→ Extracted data entries
========
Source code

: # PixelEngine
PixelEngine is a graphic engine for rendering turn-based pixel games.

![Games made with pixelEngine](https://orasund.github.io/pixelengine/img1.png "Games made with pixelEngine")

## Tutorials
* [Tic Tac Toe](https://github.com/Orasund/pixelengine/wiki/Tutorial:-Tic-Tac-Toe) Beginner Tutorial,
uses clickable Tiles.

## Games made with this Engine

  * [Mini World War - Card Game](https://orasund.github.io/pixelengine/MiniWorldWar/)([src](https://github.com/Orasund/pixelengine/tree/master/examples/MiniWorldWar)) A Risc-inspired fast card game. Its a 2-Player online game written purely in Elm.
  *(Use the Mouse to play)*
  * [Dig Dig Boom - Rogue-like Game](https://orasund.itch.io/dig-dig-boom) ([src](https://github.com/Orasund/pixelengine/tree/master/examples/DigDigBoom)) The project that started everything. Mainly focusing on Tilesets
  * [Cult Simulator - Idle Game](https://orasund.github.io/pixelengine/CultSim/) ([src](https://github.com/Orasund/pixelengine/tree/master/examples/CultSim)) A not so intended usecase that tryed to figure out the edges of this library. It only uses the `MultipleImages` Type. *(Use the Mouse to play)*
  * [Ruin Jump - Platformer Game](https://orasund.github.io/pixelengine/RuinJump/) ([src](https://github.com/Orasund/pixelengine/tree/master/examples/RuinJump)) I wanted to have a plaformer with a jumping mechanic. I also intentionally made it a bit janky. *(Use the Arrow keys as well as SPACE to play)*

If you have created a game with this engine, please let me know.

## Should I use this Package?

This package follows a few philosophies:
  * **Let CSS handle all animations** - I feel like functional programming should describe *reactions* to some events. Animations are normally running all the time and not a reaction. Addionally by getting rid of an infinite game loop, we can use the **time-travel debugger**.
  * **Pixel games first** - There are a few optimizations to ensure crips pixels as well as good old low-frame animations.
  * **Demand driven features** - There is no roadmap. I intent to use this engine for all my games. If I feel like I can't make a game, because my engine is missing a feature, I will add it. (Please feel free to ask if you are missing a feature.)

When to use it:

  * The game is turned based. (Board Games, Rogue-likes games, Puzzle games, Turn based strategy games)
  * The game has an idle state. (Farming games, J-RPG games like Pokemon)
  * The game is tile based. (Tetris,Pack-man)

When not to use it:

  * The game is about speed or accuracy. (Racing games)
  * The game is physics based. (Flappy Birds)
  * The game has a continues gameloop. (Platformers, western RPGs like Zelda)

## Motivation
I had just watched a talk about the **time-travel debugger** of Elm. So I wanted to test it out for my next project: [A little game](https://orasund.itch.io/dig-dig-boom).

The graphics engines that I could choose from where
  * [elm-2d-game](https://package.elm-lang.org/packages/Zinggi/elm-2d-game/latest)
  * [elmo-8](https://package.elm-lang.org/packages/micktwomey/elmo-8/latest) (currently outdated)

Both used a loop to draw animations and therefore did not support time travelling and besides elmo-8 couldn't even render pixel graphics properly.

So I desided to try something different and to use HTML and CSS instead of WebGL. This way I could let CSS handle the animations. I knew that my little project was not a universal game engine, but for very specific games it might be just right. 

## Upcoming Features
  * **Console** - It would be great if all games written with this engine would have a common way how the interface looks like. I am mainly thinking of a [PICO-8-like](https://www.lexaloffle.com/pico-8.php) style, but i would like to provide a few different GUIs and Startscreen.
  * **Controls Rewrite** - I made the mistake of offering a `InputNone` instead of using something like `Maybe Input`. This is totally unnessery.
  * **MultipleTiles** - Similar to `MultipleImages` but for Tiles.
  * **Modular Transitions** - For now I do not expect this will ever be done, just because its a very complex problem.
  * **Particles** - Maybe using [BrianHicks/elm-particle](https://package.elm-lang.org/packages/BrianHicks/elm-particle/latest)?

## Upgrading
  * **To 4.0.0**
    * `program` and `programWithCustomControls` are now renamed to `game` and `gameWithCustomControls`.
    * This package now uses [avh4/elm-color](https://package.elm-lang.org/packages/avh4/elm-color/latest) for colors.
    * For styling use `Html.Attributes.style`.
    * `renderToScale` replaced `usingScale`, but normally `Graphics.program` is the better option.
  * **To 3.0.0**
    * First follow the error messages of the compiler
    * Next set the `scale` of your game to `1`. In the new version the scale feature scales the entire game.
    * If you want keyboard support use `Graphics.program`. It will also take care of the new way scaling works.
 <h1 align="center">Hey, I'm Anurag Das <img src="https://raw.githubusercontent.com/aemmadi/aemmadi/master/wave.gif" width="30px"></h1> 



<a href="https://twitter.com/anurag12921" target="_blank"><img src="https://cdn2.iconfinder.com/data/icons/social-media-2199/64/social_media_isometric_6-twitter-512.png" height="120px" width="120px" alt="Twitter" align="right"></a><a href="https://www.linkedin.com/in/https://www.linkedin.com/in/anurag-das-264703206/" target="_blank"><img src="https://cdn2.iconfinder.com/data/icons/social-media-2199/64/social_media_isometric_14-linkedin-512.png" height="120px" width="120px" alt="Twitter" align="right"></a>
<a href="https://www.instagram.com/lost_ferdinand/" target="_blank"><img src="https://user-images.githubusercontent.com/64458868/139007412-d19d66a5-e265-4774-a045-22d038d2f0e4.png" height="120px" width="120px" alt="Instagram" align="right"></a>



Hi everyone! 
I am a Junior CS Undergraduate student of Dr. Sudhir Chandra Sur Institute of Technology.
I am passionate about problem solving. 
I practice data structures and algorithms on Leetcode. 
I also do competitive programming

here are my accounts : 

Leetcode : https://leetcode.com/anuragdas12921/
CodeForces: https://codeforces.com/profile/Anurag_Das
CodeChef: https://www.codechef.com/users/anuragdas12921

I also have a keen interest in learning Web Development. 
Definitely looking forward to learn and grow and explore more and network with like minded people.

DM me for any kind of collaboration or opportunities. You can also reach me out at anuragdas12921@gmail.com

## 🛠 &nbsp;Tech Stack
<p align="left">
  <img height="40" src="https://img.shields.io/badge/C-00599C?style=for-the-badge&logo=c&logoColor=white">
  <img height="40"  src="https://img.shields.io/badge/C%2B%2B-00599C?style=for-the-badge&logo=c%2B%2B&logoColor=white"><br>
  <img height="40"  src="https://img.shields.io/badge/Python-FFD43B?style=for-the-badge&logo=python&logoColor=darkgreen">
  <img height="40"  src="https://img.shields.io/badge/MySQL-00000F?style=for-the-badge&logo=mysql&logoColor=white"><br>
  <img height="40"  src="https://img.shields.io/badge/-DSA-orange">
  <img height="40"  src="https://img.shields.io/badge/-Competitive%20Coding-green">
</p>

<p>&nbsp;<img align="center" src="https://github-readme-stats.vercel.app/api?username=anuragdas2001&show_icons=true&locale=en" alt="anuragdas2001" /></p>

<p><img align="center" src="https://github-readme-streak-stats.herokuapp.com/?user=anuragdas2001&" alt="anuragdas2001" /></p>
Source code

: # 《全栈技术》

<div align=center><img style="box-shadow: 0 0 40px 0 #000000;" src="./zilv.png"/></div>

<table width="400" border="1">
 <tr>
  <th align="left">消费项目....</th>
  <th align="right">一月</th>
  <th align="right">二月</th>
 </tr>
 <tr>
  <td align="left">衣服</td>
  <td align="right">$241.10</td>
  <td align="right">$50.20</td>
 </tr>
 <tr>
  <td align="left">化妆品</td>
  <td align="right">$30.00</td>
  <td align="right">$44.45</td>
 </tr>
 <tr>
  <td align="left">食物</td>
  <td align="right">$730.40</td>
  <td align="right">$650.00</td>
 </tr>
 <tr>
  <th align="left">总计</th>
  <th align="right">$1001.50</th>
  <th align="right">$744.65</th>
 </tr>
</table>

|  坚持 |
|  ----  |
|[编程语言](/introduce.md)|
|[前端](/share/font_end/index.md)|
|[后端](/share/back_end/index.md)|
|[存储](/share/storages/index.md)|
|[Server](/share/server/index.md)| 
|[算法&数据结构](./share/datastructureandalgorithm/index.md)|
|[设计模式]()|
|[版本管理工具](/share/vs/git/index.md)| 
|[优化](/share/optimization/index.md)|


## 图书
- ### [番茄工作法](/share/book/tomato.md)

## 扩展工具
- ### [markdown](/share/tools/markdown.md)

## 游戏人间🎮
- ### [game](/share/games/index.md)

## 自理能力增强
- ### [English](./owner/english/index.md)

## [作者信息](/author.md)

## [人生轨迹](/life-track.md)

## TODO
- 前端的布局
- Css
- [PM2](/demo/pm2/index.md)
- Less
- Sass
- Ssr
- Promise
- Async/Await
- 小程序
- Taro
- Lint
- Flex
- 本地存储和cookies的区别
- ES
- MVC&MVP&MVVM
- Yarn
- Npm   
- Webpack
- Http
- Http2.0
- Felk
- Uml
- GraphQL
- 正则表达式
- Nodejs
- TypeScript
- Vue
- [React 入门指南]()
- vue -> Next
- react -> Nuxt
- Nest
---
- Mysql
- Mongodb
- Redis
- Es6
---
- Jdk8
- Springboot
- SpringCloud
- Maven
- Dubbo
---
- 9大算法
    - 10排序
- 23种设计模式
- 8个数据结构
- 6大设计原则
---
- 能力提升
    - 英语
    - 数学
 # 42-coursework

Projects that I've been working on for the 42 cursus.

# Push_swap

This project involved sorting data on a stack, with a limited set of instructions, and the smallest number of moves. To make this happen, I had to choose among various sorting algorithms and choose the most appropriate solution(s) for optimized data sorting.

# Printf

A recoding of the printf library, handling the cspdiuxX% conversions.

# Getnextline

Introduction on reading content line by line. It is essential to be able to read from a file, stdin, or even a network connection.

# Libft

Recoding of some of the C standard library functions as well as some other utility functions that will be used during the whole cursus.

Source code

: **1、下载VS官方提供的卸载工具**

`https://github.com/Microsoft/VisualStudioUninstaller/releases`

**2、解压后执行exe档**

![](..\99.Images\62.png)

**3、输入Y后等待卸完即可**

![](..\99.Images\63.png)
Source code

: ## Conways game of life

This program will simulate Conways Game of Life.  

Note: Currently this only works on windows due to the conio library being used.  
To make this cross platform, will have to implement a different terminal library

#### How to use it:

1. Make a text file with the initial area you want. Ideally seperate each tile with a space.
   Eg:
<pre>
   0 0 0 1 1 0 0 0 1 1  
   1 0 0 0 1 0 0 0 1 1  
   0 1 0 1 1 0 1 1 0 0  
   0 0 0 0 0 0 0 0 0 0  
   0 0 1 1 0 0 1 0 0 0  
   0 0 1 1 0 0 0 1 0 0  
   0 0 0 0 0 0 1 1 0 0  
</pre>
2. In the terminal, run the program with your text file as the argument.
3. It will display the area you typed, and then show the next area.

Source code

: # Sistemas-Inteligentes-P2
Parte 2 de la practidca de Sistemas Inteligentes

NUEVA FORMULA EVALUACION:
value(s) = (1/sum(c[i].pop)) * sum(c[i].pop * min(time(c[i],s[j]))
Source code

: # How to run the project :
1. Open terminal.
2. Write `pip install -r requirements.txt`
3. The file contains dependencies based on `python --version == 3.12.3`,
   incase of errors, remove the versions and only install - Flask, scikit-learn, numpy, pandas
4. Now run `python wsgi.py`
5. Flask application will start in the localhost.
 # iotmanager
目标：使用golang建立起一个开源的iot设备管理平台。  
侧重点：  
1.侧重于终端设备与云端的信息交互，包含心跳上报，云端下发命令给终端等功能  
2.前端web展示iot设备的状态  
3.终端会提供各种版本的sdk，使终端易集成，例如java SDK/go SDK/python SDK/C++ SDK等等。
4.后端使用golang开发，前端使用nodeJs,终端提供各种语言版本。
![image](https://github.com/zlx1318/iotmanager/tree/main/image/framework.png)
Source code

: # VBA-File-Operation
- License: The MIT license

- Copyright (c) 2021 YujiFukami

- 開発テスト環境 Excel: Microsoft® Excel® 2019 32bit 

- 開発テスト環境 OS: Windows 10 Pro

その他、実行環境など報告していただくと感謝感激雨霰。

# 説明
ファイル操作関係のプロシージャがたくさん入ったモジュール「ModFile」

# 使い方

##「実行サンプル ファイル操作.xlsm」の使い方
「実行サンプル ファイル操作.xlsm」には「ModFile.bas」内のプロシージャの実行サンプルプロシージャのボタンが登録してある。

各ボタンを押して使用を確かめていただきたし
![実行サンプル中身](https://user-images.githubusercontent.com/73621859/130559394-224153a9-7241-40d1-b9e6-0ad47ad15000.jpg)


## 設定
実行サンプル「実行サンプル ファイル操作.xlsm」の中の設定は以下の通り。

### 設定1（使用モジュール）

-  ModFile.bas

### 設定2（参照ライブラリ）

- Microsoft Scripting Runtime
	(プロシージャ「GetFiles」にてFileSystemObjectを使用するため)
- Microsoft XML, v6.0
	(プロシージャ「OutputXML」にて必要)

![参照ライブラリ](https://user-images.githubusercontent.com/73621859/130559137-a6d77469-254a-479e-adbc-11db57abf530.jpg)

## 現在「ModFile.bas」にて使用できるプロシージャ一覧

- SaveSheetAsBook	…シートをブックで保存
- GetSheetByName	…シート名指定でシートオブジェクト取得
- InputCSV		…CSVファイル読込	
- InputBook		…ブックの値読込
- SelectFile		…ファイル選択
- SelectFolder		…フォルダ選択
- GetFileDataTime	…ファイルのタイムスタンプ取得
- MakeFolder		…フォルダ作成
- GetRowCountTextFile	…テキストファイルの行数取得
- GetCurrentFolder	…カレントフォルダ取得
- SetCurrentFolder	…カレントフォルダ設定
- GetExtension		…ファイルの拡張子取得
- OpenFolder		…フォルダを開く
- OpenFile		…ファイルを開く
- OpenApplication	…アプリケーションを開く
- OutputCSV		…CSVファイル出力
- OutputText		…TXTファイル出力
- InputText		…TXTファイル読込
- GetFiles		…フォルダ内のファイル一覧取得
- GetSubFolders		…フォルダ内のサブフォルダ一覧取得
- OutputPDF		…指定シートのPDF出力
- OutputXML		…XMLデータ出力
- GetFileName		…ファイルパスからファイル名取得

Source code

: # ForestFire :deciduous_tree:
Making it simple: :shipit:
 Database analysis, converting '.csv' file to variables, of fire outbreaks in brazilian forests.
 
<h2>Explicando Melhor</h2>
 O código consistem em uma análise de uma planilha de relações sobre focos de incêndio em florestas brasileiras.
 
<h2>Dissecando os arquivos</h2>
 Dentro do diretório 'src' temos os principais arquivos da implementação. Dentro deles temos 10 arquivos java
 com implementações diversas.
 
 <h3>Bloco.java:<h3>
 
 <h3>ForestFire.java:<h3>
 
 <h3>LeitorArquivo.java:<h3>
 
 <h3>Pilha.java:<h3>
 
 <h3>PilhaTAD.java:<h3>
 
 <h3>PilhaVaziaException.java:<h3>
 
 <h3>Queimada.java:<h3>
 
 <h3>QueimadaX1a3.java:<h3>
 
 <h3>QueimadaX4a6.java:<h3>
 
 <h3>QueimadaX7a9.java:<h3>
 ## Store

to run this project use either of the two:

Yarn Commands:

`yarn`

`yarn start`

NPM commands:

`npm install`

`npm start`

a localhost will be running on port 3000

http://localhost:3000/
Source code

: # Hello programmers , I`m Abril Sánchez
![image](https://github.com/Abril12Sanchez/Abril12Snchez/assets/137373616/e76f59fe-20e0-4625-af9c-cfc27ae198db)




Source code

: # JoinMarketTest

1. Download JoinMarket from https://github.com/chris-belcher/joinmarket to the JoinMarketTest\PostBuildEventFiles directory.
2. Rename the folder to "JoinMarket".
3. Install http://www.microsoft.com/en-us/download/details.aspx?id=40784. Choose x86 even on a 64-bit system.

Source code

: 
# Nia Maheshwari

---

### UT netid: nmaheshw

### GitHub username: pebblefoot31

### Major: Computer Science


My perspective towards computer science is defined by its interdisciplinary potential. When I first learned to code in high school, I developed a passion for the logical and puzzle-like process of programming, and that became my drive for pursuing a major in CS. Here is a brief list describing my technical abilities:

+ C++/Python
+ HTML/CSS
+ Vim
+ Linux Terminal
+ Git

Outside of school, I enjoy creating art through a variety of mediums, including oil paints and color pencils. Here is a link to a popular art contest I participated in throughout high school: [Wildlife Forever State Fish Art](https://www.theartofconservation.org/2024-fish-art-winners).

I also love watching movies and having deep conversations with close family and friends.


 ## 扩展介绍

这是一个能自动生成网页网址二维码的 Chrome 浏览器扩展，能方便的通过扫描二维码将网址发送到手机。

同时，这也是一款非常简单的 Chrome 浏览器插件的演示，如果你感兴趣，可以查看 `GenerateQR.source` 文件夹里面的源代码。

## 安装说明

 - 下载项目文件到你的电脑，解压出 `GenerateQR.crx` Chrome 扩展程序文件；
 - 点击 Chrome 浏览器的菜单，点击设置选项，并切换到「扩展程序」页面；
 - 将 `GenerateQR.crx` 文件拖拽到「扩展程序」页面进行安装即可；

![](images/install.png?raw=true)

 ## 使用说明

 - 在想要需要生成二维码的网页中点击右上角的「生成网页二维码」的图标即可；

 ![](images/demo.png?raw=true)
========
→ DESCRIPTION OF THE TASK
Every line above that holds the word "href" is to be found and copied.

→ WRITTEN RESPONSE
<a href="https://twitter.com/anurag12921" target="_blank"><img src="https://cdn2.iconfinder.com/data/icons/social-media-2199/64/social_media_isometric_6-twitter-512.png" height="120px" width="120px" alt="Twitter" align="right"></a><a href="https://www.linkedin.com/in/https://www.linkedin.com/in/anurag-das-264703206/" target="_blank"><img src="https://cdn2.iconfinder.com/data/icons/social-media-2199/64/social_media_isometric_14-linkedin-512.png" height="120px" width="120px" alt="Twitter" align="right"></a>
<a href="https://www.instagram.com/lost_ferdinand/" target="_blank"><img src="https://user-images.githubusercontent.com/64458868/139007412-d19d66a5-e265-4774-a045-22d038d2f0e4.png" height="120px" width="120px" alt="Instagram" align="right"></a>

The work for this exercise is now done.